**Assigned task**:
Please set down, exactly, the line with "## Who Is Interact For?" and all lines that follow it through the end of the records below.

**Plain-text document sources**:
■ ■ ■

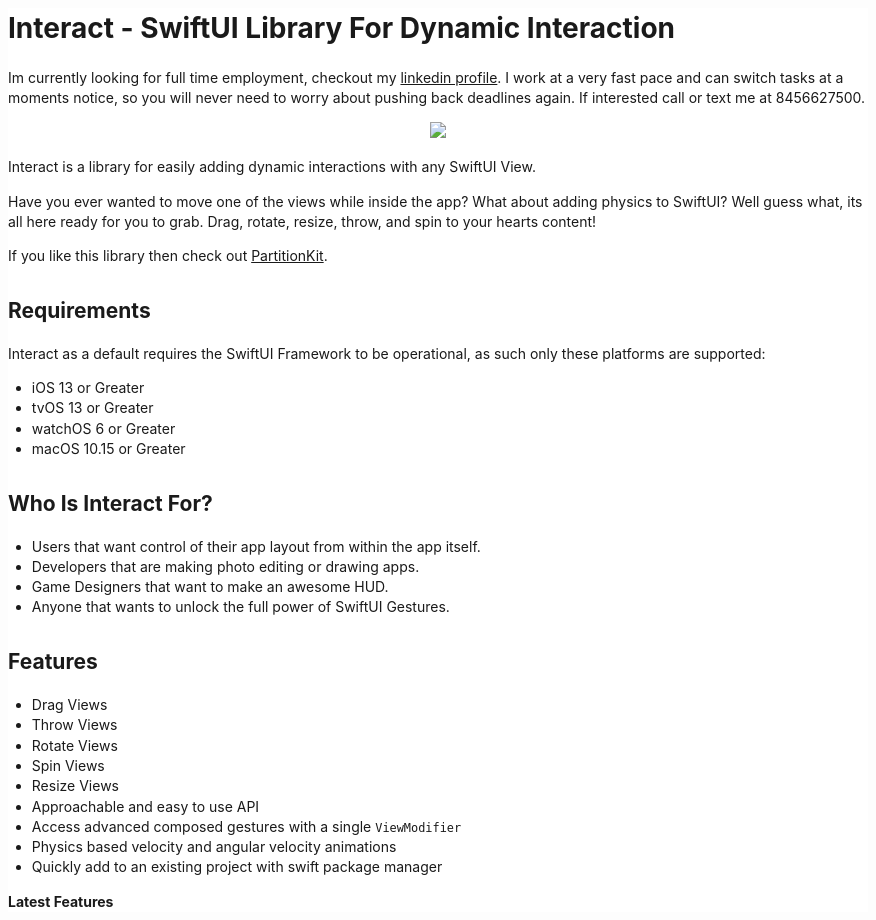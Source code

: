 # Interact - SwiftUI Library For Dynamic Interaction

Im currently looking for full time employment, checkout my [linkedin profile](https://www.linkedin.com/in/kieran-brown-56a0a31a3/). I work at a very fast pace and can switch tasks at a moments notice, so you will never need to worry about pushing back deadlines again. If interested call or text me at 8456627500. 


 <p align="center"><img src="https://github.com/kieranb662/Interact/blob/master/InteractAllTypes.gif" width="800"> </p>
 

Interact is a library for easily adding dynamic interactions with any SwiftUI View. 

Have you ever wanted to move one of the views while inside the app? What about adding physics to SwiftUI? Well guess what, its all here ready for you to grab. Drag, rotate, resize, throw,  and spin to your hearts content!


If you like this library then check out [PartitionKit](https://github.com/kieranb662/PartitionKit).



## Requirements 

Interact as a default requires the SwiftUI Framework to be operational, as such only these platforms are supported:

* iOS 13 or Greater 
* tvOS 13 or Greater 
* watchOS 6 or Greater
* macOS 10.15 or Greater


## Who Is Interact For? 

* Users that want control of their app layout from within the app itself.
* Developers that are making photo editing or drawing apps.
* Game Designers that want to make an awesome HUD. 
* Anyone that wants to unlock the full power of SwiftUI Gestures.


## Features

* Drag Views
* Throw Views 
* Rotate Views
* Spin Views 
* Resize Views 
* Approachable and easy to use API
* Access advanced composed gestures with a single `ViewModifier`
* Physics based velocity and angular velocity animations 
* Quickly add to an existing project with swift package manager 


**Latest Features**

■ ■ ■

**Exercise output**:
## Who Is Interact For? 

* Users that want control of their app layout from within the app itself.
* Developers that are making photo editing or drawing apps.
* Game Designers that want to make an awesome HUD. 
* Anyone that wants to unlock the full power of SwiftUI Gestures.


## Features

* Drag Views
* Throw Views 
* Rotate Views
* Spin Views 
* Resize Views 
* Approachable and easy to use API
* Access advanced composed gestures with a single `ViewModifier`
* Physics based velocity and angular velocity animations 
* Quickly add to an existing project with swift package manager 


**Latest Features**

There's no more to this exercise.